I spoke to the guy who owns the house, who explained that he’d been getting anonymous letters put through the door about the shabby paintwork. He started by ignoring them but, as the letters kept coming, he painted the door as above. The thing that made me laugh the most was that he’d actually gone out and bought a notice board just so he’d have more space to write scathing commentary about the actions of his neighbours. He cackled as he was telling me the tale, whilst in the background fitters were installing a new front door in a very tasteful colour.

I couldn’t see any haybales or a collie, perhaps they were in the garden.

You should come and live here, I can thoroughly recommend it.


Sunday 28 February 2016

Domestic Extremist

Last Wednesday Mrs A and I were out and about again. We headed off from the sleepy shire into the sprawling urban metropolis that is Leicester, to see Mark Thomas’ new show Trespass.

After parking the car and before walking down to The Curve to catch the show we stopped off for a curry at Kayal on Granby street.

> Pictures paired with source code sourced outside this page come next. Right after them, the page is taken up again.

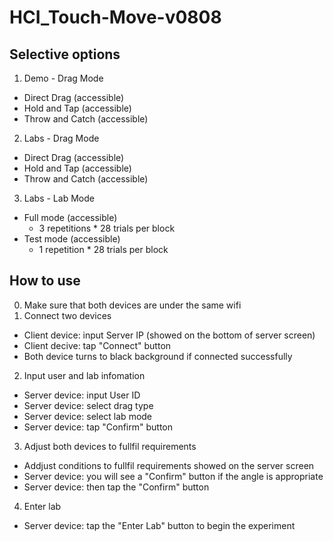 # HCI_Touch-Move-v0808

## Selective options
1. Demo - Drag Mode
- Direct Drag (accessible)
- Hold and Tap (accessible)
- Throw and Catch (accessible)
2. Labs - Drag Mode
- Direct Drag (accessible)
- Hold and Tap (accessible)
- Throw and Catch (accessible)
3. Labs - Lab Mode
- Full mode (accessible)
  - 3 repetitions * 28 trials per block
- Test mode (accessible)
  - 1 repetition  * 28 trials per block

## How to use

0. Make sure that both devices are under the same wifi
1. Connect two devices
- Client device: input Server IP (showed on the bottom of server screen)
- Client decive: tap "Connect" button
- Both device turns to black background if connected successfully
2. Input user and lab infomation
- Server device: input User ID
- Server device: select drag type
- Server device: select lab mode
- Server device: tap "Confirm" button
3. Adjust both devices to fullfil requirements
- Addjust conditions to fullfil requirements showed on the server screen
- Server device: you will see a "Confirm" button if the angle is appropriate
- Server device: then tap the "Confirm" button
4. Enter lab
- Server device: tap the "Enter Lab" button to begin the experiment

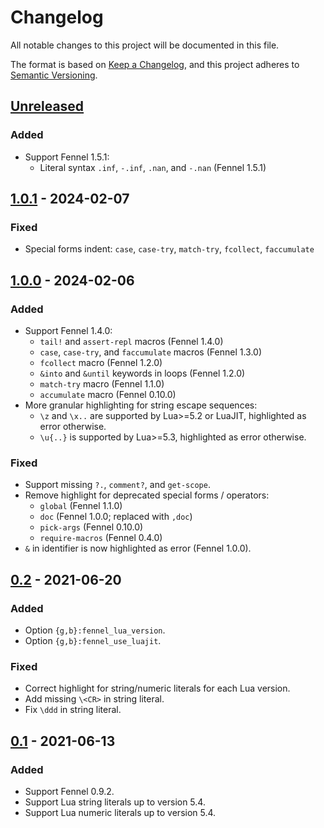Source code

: # Changelog

All notable changes to this project will be documented in this file.

The format is based on [Keep a Changelog][1], and this project adheres
to [Semantic Versioning][2].

[1]: https://keepachangelog.com/en/1.1.0/
[2]: https://semver.org/spec/v2.0.0.html

## [Unreleased]

### Added

- Support Fennel 1.5.1:
  - Literal syntax `.inf`, `-.inf`, `.nan`, and `-.nan` (Fennel 1.5.1) 

## [1.0.1] - 2024-02-07

### Fixed

- Special forms indent: `case`, `case-try`, `match-try`, `fcollect`,
  `faccumulate`

## [1.0.0] - 2024-02-06

### Added

- Support Fennel 1.4.0:
  - `tail!` and `assert-repl` macros (Fennel 1.4.0)
  - `case`, `case-try`, and `faccumulate` macros (Fennel 1.3.0)
  - `fcollect` macro (Fennel 1.2.0)
  - `&into` and `&until` keywords in loops (Fennel 1.2.0)
  - `match-try` macro (Fennel 1.1.0)
  - `accumulate` macro (Fennel 0.10.0)
- More granular highlighting for string escape sequences:
  - `\z` and `\x..` are supported by Lua>=5.2 or LuaJIT, highlighted as
    error otherwise.
  - `\u{..}` is supported by Lua>=5.3, highlighted as error otherwise.

### Fixed

- Support missing `?.`, `comment?`, and `get-scope`.
- Remove highlight for deprecated special forms / operators:
  - `global` (Fennel 1.1.0)
  - `doc` (Fennel 1.0.0; replaced with `,doc`)
  - `pick-args` (Fennel 0.10.0)
  - `require-macros` (Fennel 0.4.0)
- `&` in identifier is now highlighted as error (Fennel 1.0.0).

## [0.2] - 2021-06-20

### Added

- Option `{g,b}:fennel_lua_version`.
- Option `{g,b}:fennel_use_luajit`.

### Fixed

- Correct highlight for string/numeric literals for each Lua version.
- Add missing `\<CR>` in string literal.
- Fix `\ddd` in string literal.

## [0.1] - 2021-06-13

### Added

- Support Fennel 0.9.2.
- Support Lua string literals up to version 5.4.
- Support Lua numeric literals up to version 5.4.

[Unreleased]: https://github.com/m15a/vim-fennel-syntax/compare/v1.0.1...HEAD
[1.0.1]: https://github.com/m15a/vim-fennel-syntax/compare/v1.0.0...v1.0.1
[1.0.0]: https://github.com/m15a/vim-fennel-syntax/compare/v0.2...v1.0.0
[0.2]: https://github.com/m15a/vim-fennel-syntax/compare/v0.1...v0.2
[0.1]: https://github.com/m15a/vim-fennel-syntax/releases/tag/v0.1

<!-- vim: set tw=72 spell nowrap: -->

We’ve eaten there a couple of times in the past and the food is always good (for which they won an award in 2008, as the gently ageing sign tells you). One of the many things I like about Kayal is that there is no chicken korma to be seen on the menu. I ordered something from the menu I’d never heard of before, the waiter looked vaguely alarmed and told me what to expect, which I took to mean it might not be quite what customers generally expect and he was heading off complaints before the food arrived. we pressed on anyway.

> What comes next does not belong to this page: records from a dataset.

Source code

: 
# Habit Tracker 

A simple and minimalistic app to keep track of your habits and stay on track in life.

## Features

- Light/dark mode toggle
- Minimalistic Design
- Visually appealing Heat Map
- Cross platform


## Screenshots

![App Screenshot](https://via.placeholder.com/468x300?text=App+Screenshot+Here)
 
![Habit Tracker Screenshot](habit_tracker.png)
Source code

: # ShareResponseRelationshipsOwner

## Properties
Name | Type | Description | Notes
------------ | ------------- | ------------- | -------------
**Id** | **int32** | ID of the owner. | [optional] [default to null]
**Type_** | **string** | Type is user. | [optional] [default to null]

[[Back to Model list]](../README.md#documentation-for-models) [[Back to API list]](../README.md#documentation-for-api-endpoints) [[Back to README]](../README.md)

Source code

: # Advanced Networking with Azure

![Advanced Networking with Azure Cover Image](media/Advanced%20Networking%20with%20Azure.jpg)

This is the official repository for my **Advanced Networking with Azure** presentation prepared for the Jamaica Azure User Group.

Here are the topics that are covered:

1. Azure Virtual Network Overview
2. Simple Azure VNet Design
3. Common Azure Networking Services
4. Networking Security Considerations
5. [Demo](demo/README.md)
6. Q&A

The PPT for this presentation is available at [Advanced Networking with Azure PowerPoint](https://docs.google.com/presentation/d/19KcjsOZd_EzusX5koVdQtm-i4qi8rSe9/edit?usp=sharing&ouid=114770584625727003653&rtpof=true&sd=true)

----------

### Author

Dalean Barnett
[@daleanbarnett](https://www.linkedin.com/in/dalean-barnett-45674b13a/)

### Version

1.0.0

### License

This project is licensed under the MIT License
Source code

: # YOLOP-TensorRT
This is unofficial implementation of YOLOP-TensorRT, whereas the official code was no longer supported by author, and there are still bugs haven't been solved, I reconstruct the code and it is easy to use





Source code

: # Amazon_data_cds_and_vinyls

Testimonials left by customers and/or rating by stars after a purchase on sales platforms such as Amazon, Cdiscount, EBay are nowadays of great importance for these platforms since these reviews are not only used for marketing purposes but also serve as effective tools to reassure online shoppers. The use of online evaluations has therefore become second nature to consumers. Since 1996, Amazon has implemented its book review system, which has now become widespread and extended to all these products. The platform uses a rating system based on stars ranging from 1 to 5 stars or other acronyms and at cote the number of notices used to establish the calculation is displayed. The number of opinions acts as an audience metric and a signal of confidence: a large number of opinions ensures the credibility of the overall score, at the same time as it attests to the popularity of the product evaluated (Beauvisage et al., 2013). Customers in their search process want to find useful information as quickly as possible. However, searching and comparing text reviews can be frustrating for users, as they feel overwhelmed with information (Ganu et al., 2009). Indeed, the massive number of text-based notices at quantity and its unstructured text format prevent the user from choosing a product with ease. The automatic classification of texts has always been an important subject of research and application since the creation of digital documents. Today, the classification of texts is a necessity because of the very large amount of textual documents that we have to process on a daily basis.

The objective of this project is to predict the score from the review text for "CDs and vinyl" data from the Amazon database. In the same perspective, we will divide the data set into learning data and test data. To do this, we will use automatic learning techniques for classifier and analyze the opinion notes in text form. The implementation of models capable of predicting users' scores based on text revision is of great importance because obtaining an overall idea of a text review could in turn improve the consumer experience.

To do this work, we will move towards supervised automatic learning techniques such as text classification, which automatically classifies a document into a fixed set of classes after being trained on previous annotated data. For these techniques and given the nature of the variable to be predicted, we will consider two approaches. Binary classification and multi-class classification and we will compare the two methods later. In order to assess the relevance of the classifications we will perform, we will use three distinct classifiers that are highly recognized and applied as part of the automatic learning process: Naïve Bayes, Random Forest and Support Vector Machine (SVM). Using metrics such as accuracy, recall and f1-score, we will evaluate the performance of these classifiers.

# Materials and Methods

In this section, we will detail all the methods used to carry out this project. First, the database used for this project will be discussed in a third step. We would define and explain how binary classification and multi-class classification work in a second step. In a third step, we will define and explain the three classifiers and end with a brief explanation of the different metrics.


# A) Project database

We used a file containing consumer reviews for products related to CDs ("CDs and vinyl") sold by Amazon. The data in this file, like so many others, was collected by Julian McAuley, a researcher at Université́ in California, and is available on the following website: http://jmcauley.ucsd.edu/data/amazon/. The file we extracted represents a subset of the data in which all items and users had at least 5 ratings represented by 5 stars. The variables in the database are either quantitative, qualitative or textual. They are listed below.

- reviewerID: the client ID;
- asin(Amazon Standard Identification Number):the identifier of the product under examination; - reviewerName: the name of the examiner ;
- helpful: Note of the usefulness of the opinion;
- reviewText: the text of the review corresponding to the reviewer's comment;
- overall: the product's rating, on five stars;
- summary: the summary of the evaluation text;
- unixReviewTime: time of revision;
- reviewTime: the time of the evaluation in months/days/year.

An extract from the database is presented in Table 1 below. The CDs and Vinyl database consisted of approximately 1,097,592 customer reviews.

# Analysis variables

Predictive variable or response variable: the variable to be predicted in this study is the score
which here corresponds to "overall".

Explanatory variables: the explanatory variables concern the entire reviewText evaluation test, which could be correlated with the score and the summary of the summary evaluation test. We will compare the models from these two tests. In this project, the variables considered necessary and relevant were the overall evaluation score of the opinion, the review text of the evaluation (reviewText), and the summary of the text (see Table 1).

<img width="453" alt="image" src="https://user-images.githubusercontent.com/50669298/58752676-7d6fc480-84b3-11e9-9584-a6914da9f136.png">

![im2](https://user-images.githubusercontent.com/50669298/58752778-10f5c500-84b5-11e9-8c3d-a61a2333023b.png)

Mrs A ordered an aubergine dish and a paratha bread. The food arrived (mine was a chicken curry with rice dumplings in some kind of spicy coconut stew) they were both lovely. You should go, trust me. Just as good now as 2008.

After food and a couple of pints of Kingfisher to the good we made our way down to the theatre. Mark Thomas came on stage and headed off as he meant to continue by haranguing the venue for the exorbitant percentage that they wanted to take a commission on his merchandise. He told us that in order to stick it to The Man he was going to head out into the street at the interval and sell to anyone who wanted a “Domestic Extremist” teatowel they could get one then and the commission that would have gone to the venue would go into a hat for a charity helping refugees in Calais. Perfect.

So the show passed in a blur of right-on, expletive-strewn, thought-provoking laughs based around the awful move towards selling off public spaces to big business and its impact on Joe Public. One of my most favourite bits was the photo of him being wrestled to the ground by bank security guards whilst dressed as Sean The Sheep beamed onto an enormous screen behind him. He looked deadpan at the audience and said “it’s hard to tell who’s lost the most dignity here, isn’t it?”. I laughed like a drain.

Come the interval, and after the show too, he was indeed outside flogging teatowels and generally chatting to people like a regular human being. It was great, although a highly developed sense of social conscience and comedy timing clearly doesn’t translate to supply chain skills as he’d run out after about 5 minutes. We never did get one…

I’ve been a fan of his since I first saw The Mark Thomas Comedy Product back in the mid 90s and he’s just as funny today. Mrs A is now worried however, that she’ll get a call at some point asking her to collect her sheep-outfitted husband from some police station.